What needs to be done
Extract each line from the entries below that has the string "bounded" in it.

═══ Data records

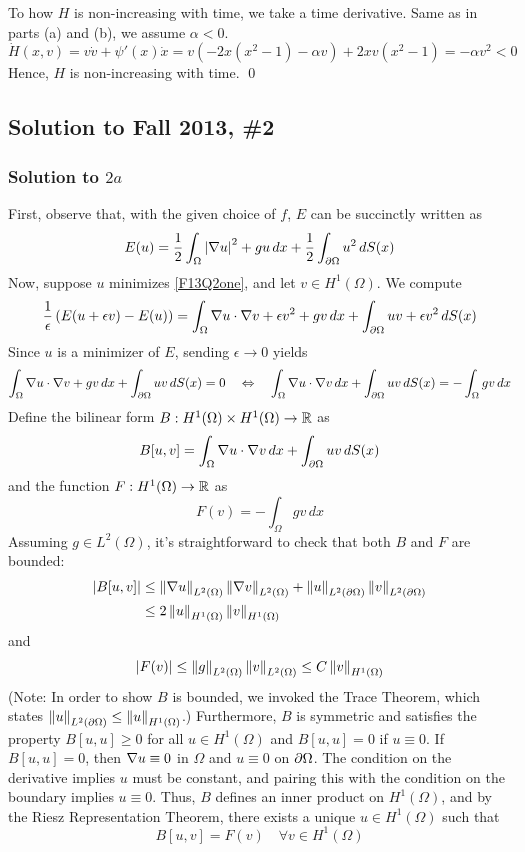 To how $H$ is non-increasing with time, we take a time derivative. Same as in parts (a) and (b), we assume $\alpha < 0$.
$$ \dot{H}(x,v) = v \dot{v} + \psi'(x) \dot{x} = v(-2x(x^2-1)-\alpha v) + 2xv(x^2-1) = -\alpha v^2 < 0 $$
Hence, $H$ is non-increasing with time. \hfill \qed


\subsection*{Solution to Fall 2013, \#2}
\label{F13Q2}

\subsubsection*{Solution to $2a$}
	
First, observe that, with the given choice of $f$, $E$ can be succinctly written as
\begin{equation}
	\label{F13Q2one}
	E(u) = \frac{1}{2} \int_{\Omega} \left|\nabla u\right|^2 + gu \,dx + \frac{1}{2} \int_{\partial \Omega} u^2 \, dS(x)
\end{equation}
Now, suppose $u$ minimizes \eqref{F13Q2one}, and let $v \in H^1(\Omega)$. We compute
$$ \frac{1}{\epsilon} \left(E(u+\epsilon v) - E(u) \right) = \int_{\Omega} \nabla u \cdot \nabla v + \epsilon v^2 + gv \,dx + \int_{\partial \Omega} u v + \epsilon v^2 \, dS(x) $$
Since $u$ is a minimizer of $E$, sending $\epsilon \to 0$ yields
$$ \int_{\Omega} \nabla u \cdot \nabla v + gv \,dx + \int_{\partial \Omega} u v \, dS(x) = 0 \quad \Leftrightarrow \quad \int_{\Omega} \nabla u \cdot \nabla v \, dx + \int_{\partial \Omega} u v \, dS(x) = - \int_{\Omega} gv \, dx $$
Define the bilinear form $B : H^1(\Omega) \times H^1(\Omega) \to \mathbb{R}$ as
$$ B[u,v] = \int_{\Omega} \nabla u \cdot \nabla v \, dx + \int_{\partial \Omega} uv \, dS(x) $$
and the function $F : H^1(\Omega) \to \mathbb{R}$ as
$$ F(v) = -\int_{\Omega} gv \, dx $$
Assuming $g \in L^2(\Omega)$, it's straightforward to check that both $B$ and $F$ are bounded:
\begin{align*}
	|B[u,v]| &\leq \left\|\nabla u\right\|_{L^2(\Omega)} \left\|\nabla v\right\|_{L^2(\Omega)} + \left\|u\right\|_{L^2(\partial \Omega)} \left\|v\right\|_{L^2(\partial \Omega)} \\
	&\leq 2 \left\|u\right\|_{H^1(\Omega)} \left\|v\right\|_{H^1(\Omega)}
\end{align*}
and
$$ |F(v)| \leq \left\|g\right\|_{L^2(\Omega)} \left\|v\right\|_{L^2(\Omega)} \leq C \left\|v\right\|_{H^1(\Omega)} $$
(Note: In order to show $B$ is bounded, we invoked the Trace Theorem, which states $\left\|u\right\|_{L^2(\partial \Omega)} \leq \left\|u\right\|_{H^1(\Omega)}$.) Furthermore, $B$ is symmetric and satisfies the property $B[u,u] \geq 0$ for all $u \in H^1(\Omega)$ and $B[u,u] = 0$ if $u \equiv 0$. If $B[u,u] = 0$, then $\nabla u \equiv 0$ in $\Omega$ and $u \equiv 0$ on $\partial \Omega$. The condition on the derivative implies $u$ must be constant, and pairing this with the condition on the boundary implies $u \equiv 0$. Thus, $B$ defines an inner product on $H^1(\Omega)$, and by the Riesz Representation Theorem, there exists a unique $u \in H^1(\Omega)$ such that
\begin{equation}
\label{F13Q2two}
	B[u,v] = F(v) \quad \forall v \in H^1(\Omega)
\end{equation}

══════

Exercise response
Assuming $g \in L^2(\Omega)$, it's straightforward to check that both $B$ and $F$ are bounded:
(Note: In order to show $B$ is bounded, we invoked the Trace Theorem, which states $\left\|u\right\|_{L^2(\partial \Omega)} \leq \left\|u\right\|_{H^1(\Omega)}$.) Furthermore, $B$ is symmetric and satisfies the property $B[u,u] \geq 0$ for all $u \in H^1(\Omega)$ and $B[u,u] = 0$ if $u \equiv 0$. If $B[u,u] = 0$, then $\nabla u \equiv 0$ in $\Omega$ and $u \equiv 0$ on $\partial \Omega$. The condition on the derivative implies $u$ must be constant, and pairing this with the condition on the boundary implies $u \equiv 0$. Thus, $B$ defines an inner product on $H^1(\Omega)$, and by the Riesz Representation Theorem, there exists a unique $u \in H^1(\Omega)$ such that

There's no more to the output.